■ **THE TASK**: Lines from the listing below that contain the string "name" are to be reported.

■ **TASK DATA**:
::::::::::

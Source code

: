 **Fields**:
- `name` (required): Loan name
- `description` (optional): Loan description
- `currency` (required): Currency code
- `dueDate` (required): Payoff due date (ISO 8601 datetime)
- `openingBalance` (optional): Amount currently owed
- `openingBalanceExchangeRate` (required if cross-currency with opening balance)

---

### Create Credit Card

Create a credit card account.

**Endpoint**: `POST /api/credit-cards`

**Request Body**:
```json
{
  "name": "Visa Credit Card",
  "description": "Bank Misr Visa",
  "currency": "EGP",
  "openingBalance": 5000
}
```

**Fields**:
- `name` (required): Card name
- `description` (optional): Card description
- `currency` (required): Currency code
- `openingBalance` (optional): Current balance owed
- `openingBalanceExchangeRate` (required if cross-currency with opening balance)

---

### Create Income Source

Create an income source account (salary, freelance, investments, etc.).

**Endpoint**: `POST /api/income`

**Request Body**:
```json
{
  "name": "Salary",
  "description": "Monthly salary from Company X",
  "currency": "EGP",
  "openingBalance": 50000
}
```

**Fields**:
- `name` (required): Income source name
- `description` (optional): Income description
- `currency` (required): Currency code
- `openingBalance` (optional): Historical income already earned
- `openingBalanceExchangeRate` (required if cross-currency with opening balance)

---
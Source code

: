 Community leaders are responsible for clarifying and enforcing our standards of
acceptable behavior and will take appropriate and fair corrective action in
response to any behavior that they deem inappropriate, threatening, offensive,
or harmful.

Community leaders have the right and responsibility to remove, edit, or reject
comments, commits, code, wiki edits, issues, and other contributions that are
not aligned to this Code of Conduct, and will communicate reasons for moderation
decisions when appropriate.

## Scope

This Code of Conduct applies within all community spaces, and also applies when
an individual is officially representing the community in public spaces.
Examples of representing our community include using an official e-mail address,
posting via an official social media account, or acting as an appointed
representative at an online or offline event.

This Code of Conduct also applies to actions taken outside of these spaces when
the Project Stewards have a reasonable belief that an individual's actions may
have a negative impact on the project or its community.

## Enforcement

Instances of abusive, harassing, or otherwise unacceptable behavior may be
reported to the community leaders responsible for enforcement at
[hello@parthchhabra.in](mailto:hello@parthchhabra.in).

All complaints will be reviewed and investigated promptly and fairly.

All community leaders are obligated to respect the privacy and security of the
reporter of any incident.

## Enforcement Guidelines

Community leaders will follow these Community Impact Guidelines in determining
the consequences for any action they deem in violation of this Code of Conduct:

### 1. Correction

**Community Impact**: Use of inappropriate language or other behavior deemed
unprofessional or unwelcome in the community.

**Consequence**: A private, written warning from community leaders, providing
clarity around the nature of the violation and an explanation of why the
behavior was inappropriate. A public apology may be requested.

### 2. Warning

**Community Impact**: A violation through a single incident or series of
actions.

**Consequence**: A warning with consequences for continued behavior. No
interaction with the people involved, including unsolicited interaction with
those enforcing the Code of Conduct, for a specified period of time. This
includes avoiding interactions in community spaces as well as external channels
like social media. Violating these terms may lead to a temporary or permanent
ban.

::::::::::

■ **THE ANSWER**:
- `name` (required): Loan name
  "name": "Visa Credit Card",
- `name` (required): Card name
  "name": "Salary",
- `name` (required): Income source name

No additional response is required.